Jogadoras comemoram o título carioca invicto da categoria juvenil na Teixeira de Castro
Foto: Armando Gonçalves/Revista Passarela/ 1984
Colaborador: George Joaquim/Folha Rubro-Anil
O futebol feminino surgiu no Brasil em meados da década de 20 no século passado no Rio de Janeiro, São Paulo e Rio Grande do Sul. Longe dos grandes clubes, as mulheres praticavam o esporte mais popular do mundo nas comunidades, porém, sempre houve um preconceito muito grande ao classificar a modalidade como masculina justificando-se pela violência.
Em 1941, o Governo proibiu a atividade para as mulheres sem citar diretamente o futebol. Já na ditadura, em 1965, o regime militar tornou a proibição expressa pelo CND, através da Deliberação nº. 7: “Não é permitida a prática feminina de lutas de qualquer natureza, futebol, futebol de salão, futebol de praia, polo, halterofilismo e beisebol.”

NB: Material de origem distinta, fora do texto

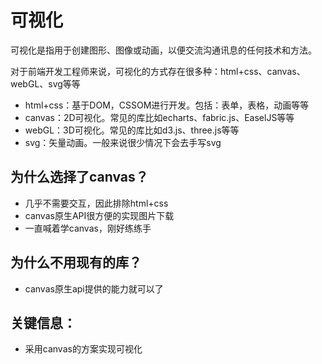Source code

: # 可视化
可视化是指用于创建图形、图像或动画，以便交流沟通讯息的任何技术和方法。

对于前端开发工程师来说，可视化的方式存在很多种：html+css、canvas、webGL、svg等等

- html+css：基于DOM，CSSOM进行开发。包括：表单，表格，动画等等
- canvas：2D可视化。常见的库比如echarts、fabric.js、EaselJS等等
- webGL：3D可视化。常见的库比如d3.js、three.js等等
- svg：矢量动画。一般来说很少情况下会去手写svg

## 为什么选择了canvas？

- 几乎不需要交互，因此排除html+css
- canvas原生API很方便的实现图片下载
- 一直喊着学canvas，刚好练练手

## 为什么不用现有的库？

- canvas原生api提供的能力就可以了

## 关键信息：
- 采用canvas的方案实现可视化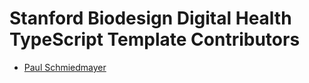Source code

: <!--

This source file is part of the Stanford Biodesign Digital Health TypeScript Template open-source project

SPDX-FileCopyrightText: 2023 Stanford University and the project authors (see CONTRIBUTORS.md)

SPDX-License-Identifier: MIT

-->

Stanford Biodesign Digital Health TypeScript Template Contributors
====================

* [Paul Schmiedmayer](https://github.com/PSchmiedmayer)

Apenas em 1979, o futebol voltou a ser permitido para as mulheres. Quatro anos depois, em 1983, a modalidade foi regulamentada. A partir de então, elas começavam a escrever uma nova página. No Rio de Janeiro, existiam duas categorias: juvenil (até 18 anos) e adulta (maiores de 18 anos). O Radar, fundado em 1932, era o 'papa-títulos'. O clube com sede em Copacabana faturou todos os torneios estaduais entre 1983, ano da criação, até 1988. Com exceção de um na categoria juvenil...
Da esquerda para a direita, atletas em pé: Pequena, Liana, Vânia, Batata, Osana, Elane, Vera, Karl, Cristina. Agachadas: Suzete, Toy, Gleydi, Miriam, Denise, Rita e Fátima. Foto: Armando Gonçalves/Revista Passarela/ 1984. Nesse mesmo período de ressurgimento do futebol feminino, o Bonsucesso também abraçou as meninas e abriu espaço para elas, sendo um dos pioneiros no país. Em 1983, na categoria juvenil, as 'Leoas da Leopoldina' conquistaram o troféu de forma invicta em uma competição que contou com a participação do America, Botafogo, Radar, São Cristóvão e Bangu.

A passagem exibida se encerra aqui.